* TASK INSTRUCTIONS *
Each line of the data below containing "texttt" needs to be listed.

(Saved entries)
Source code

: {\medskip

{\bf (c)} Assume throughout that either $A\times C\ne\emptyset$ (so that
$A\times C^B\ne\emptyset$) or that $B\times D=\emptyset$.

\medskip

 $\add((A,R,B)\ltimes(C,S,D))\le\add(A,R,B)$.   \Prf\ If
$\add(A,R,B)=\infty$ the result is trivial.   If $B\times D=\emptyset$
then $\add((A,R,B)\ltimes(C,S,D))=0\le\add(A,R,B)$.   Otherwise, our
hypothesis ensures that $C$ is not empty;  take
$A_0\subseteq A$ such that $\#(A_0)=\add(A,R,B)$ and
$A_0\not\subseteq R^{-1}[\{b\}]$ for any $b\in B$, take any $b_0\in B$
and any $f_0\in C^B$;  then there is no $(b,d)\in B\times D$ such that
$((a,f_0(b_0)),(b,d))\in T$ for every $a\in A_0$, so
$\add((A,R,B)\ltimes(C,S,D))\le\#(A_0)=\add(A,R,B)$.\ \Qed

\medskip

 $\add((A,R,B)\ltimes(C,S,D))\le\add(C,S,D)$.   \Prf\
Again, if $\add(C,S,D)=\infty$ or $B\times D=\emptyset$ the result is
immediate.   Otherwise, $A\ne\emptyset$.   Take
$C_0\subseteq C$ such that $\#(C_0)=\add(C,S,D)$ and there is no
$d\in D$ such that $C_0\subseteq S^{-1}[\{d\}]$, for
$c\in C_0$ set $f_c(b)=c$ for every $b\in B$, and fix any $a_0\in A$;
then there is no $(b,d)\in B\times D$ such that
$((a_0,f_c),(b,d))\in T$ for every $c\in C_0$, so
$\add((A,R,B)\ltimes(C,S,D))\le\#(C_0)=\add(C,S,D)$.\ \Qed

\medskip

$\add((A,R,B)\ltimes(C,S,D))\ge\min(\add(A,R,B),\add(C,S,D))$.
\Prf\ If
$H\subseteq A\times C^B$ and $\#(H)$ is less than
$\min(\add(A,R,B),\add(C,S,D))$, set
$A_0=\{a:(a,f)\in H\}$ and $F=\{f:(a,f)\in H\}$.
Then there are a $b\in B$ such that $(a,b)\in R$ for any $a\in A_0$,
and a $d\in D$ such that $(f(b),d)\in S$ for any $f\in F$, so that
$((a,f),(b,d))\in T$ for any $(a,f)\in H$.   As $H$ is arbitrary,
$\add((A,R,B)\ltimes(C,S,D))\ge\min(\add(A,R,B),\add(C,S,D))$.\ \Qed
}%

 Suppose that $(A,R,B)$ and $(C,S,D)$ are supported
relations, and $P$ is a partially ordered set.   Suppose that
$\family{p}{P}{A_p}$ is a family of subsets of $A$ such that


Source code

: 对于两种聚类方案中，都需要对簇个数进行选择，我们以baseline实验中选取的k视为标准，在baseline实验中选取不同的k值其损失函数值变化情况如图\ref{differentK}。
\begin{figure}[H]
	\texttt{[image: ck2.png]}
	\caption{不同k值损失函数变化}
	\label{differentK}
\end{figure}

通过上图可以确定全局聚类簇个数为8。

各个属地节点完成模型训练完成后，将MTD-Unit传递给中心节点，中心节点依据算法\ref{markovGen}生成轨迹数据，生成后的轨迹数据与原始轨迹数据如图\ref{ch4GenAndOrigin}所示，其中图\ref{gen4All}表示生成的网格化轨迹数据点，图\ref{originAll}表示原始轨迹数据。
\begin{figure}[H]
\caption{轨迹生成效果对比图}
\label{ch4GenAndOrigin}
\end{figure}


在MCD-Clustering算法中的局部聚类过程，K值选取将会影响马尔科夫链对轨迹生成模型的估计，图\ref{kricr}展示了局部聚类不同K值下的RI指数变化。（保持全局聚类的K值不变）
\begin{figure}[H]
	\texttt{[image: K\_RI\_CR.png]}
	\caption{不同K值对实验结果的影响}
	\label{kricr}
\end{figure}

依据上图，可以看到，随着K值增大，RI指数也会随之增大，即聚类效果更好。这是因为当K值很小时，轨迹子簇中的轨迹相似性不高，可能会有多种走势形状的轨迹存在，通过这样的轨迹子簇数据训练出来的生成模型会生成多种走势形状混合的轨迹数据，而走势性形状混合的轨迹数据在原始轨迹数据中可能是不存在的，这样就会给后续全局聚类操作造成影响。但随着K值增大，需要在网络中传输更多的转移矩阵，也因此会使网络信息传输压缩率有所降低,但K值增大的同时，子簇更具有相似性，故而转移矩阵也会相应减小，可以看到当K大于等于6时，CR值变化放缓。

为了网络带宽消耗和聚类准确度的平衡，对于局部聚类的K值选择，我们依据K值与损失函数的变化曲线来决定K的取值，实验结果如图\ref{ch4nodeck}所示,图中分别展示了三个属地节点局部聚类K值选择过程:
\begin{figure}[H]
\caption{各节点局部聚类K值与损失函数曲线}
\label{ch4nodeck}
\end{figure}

* RESPONSE AREA *
	\texttt{[image: ck2.png]}
	\texttt{[image: K\_RI\_CR.png]}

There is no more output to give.